To tackle the issue of information overload, we present an Information Gain-based KeyPhrase Extraction System, called KPSpotter. KPSpotter is a flexible web-enabled keyphrase extraction system, capable of processing various formats of input data, including web data, and generating the extraction model as well as the list of keyphrases in XML. In KPSpotter, the following two features were selected for training and extracting keyphrases: 1) TF*IDF and 2) Distance from First Occurrence. Input training and testing collections were processed in three stages: 1) Data Cleaning, 2) Data Tokenizing, and 3) Data Discretizing. To measure the system performance, the keyphrases extracted by KPSpotter are compared with the ones that the authors assigned. Our experiments show that the performance of KPSpotter was evaluated to be equivalent to KEA, a well-known keyphrase extraction system. KPSpotter, however, is differentiated from other extraction systems in the followings: First, KPSpotter employs a new keyphrase extraction technique that combines the Information Gain data mining measure and several Natural Language Processing techniques such as stemming and case-folding.

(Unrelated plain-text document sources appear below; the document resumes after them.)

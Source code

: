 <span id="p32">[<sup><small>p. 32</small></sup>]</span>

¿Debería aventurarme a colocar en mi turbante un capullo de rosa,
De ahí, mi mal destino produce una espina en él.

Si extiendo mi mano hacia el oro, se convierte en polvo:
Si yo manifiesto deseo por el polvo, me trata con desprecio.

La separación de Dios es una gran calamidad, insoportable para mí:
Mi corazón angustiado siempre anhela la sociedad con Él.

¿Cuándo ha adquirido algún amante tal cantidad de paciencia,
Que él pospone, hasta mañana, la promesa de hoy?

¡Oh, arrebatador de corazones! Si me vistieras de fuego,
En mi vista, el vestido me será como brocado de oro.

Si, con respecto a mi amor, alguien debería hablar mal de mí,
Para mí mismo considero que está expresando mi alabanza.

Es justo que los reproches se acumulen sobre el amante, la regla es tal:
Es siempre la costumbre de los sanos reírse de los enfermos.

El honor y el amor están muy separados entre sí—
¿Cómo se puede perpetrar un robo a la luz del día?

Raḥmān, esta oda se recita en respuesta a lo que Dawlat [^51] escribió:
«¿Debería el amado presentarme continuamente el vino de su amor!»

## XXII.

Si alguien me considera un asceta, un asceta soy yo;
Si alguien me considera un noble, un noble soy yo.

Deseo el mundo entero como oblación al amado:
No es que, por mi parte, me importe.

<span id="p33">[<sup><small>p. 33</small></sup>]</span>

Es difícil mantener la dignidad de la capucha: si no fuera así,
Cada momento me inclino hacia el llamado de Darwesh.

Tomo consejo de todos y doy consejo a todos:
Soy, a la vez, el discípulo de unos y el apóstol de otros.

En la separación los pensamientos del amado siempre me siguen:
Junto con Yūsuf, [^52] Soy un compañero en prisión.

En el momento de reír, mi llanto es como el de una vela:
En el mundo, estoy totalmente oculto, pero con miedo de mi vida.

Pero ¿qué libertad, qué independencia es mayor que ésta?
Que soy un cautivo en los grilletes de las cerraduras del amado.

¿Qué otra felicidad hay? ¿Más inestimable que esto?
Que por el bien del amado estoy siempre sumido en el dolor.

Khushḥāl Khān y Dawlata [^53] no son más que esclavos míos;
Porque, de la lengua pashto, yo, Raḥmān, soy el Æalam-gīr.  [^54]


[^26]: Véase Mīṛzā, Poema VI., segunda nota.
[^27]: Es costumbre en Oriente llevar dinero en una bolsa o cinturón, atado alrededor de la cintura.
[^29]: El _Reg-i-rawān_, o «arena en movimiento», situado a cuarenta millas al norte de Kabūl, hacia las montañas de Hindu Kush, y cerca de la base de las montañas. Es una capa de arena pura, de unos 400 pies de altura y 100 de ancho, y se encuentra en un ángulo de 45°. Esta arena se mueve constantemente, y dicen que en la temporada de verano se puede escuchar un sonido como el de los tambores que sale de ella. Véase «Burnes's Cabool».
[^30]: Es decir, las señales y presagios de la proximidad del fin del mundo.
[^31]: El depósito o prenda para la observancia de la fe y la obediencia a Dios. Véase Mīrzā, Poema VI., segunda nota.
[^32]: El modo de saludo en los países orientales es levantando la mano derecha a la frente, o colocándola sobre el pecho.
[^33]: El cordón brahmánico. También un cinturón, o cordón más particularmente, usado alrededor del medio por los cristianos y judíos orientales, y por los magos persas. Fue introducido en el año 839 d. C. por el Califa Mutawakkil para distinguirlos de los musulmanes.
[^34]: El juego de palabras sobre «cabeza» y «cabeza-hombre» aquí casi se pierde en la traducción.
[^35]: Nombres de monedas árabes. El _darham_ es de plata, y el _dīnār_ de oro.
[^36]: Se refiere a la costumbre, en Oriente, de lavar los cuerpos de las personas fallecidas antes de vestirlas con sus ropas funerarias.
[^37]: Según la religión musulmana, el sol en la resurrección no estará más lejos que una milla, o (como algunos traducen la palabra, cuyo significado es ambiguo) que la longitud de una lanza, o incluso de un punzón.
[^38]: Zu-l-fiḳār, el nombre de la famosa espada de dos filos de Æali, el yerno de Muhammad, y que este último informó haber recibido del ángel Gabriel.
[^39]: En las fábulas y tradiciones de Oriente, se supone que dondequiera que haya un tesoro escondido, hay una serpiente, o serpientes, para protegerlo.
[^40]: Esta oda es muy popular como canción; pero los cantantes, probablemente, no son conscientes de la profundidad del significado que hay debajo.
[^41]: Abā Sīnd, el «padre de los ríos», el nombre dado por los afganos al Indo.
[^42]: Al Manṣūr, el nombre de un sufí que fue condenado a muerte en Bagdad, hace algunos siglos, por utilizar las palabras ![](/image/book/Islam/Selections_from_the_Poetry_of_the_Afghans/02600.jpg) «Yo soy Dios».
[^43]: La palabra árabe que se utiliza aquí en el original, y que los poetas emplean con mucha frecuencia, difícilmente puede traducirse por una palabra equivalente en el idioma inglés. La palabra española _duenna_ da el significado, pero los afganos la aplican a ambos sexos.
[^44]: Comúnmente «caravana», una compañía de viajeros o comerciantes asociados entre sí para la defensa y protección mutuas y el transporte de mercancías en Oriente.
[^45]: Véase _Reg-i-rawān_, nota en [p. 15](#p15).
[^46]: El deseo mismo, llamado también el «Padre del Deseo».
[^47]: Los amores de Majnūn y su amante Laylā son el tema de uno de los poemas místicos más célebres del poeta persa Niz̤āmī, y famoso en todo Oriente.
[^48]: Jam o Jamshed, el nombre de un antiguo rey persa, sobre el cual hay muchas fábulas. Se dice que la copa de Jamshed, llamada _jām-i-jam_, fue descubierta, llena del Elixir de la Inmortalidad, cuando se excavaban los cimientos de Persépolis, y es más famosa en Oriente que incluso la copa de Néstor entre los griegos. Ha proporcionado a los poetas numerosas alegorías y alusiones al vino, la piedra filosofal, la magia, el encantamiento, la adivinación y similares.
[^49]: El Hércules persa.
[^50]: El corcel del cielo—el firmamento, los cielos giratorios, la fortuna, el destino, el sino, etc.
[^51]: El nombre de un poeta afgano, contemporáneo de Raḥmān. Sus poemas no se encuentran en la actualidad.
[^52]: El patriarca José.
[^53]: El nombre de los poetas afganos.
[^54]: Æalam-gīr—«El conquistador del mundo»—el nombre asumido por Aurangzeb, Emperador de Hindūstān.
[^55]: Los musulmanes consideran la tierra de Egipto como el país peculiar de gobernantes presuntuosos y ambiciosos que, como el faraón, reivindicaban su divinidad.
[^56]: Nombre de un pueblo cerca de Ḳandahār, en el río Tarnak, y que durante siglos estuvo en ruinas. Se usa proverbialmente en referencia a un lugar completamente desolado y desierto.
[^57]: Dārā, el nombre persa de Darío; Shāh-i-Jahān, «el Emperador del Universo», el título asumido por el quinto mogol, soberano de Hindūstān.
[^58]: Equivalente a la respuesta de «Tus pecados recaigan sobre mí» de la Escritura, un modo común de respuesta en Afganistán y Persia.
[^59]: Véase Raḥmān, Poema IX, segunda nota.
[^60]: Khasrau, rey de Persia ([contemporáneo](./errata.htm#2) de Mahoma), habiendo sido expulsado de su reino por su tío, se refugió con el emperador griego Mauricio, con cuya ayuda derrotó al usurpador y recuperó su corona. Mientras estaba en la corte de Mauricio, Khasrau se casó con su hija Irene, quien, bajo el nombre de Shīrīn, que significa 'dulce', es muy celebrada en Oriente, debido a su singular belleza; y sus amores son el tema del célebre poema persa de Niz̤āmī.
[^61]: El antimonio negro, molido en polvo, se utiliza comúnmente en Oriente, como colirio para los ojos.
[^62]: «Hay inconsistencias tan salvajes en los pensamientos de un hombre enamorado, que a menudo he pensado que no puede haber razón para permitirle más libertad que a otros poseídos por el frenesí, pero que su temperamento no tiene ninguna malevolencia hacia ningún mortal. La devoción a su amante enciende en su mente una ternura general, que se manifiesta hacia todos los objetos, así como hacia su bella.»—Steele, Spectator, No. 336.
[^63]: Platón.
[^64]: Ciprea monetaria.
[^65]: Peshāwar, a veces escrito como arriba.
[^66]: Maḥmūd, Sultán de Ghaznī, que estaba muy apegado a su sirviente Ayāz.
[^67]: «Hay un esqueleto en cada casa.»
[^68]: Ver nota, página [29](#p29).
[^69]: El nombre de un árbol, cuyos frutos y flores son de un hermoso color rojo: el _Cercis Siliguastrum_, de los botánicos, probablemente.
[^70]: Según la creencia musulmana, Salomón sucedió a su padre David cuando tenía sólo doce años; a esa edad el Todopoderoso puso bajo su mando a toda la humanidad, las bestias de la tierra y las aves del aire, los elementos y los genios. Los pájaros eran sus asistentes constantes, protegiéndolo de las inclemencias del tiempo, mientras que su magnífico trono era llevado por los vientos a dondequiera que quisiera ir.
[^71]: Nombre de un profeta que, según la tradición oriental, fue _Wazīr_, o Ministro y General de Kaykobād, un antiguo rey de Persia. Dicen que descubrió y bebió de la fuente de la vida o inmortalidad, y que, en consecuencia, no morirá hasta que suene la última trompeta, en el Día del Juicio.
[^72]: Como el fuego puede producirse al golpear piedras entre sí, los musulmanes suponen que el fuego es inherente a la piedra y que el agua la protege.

Second, KPSpotter is able to process various types of input data such as XML, HTML, and unstructured text data and generate XML output. Third, the user can provide input data and execute KPSpotter through the Internet. Fourth, for efficiency and performance reason, KPSpotter stores candidate keyphrases and its related information such as frequency and stemmed form into an embedded database management system.